1 Corinthians 6:19-20 – You are not your own,  for you were bought with a price. So glorify God in your body.
Yesterday, we continued our series through Mark’s gospel. I preached from Mark 6:14-29. In this text we see Herod’s fear of Jesus and the detailed description of Herod’s depraved party where the greatest prophet, John the Baptist, lost his life. What can we learn from the death of John the Baptist that may help us in our modern culture?
Herod’s Fear of Jesus
Jesus’ popularity had multiplied greatly. As He visited each town, people would be healed, demonic spirits would be dominated by His authority, and His preaching would be heard. Jesus was so overwhelmed at one point by the growing crowds that He told the disciples to prepare a boat for Him to stand in so that it would provide distance from the overwhelming crowds as he distanced Himself from the shore and preached on a floating pulpit.
Herod Antipas, one of the sons of Herod the Great, was the tetrarch over Galilee. He was given this position when Herod the Great died and split his kingdom between his sons. Herod heard of Jesus’ power. He had healed sick people, calmed raging storms, cast out demons, and raised the dead. Herod felt threatened by the growing popularity of Jesus. So, he wanted to know who Jesus was.
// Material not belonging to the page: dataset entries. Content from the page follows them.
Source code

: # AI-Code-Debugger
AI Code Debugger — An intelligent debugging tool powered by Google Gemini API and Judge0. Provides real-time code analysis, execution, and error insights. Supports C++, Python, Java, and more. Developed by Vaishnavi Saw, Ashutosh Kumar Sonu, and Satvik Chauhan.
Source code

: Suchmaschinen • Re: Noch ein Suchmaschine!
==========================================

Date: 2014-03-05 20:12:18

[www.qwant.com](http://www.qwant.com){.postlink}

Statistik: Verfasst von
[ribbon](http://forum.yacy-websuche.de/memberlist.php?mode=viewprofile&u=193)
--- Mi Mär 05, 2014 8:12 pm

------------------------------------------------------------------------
Apparently he asked for the identity of Jesus, and they provided him with the different theories. Some were saying that he was John the Baptist raised from the dead. Others were saying that Jesus was Elijah the prophet who had returned. Another theory floating around was that Jesus was one of the prophets of old. When Herod heard of the different theories, he spoke up and said, “John, whom I beheaded, has been raised.” The worst nightmare of Herod had come true, so he thought.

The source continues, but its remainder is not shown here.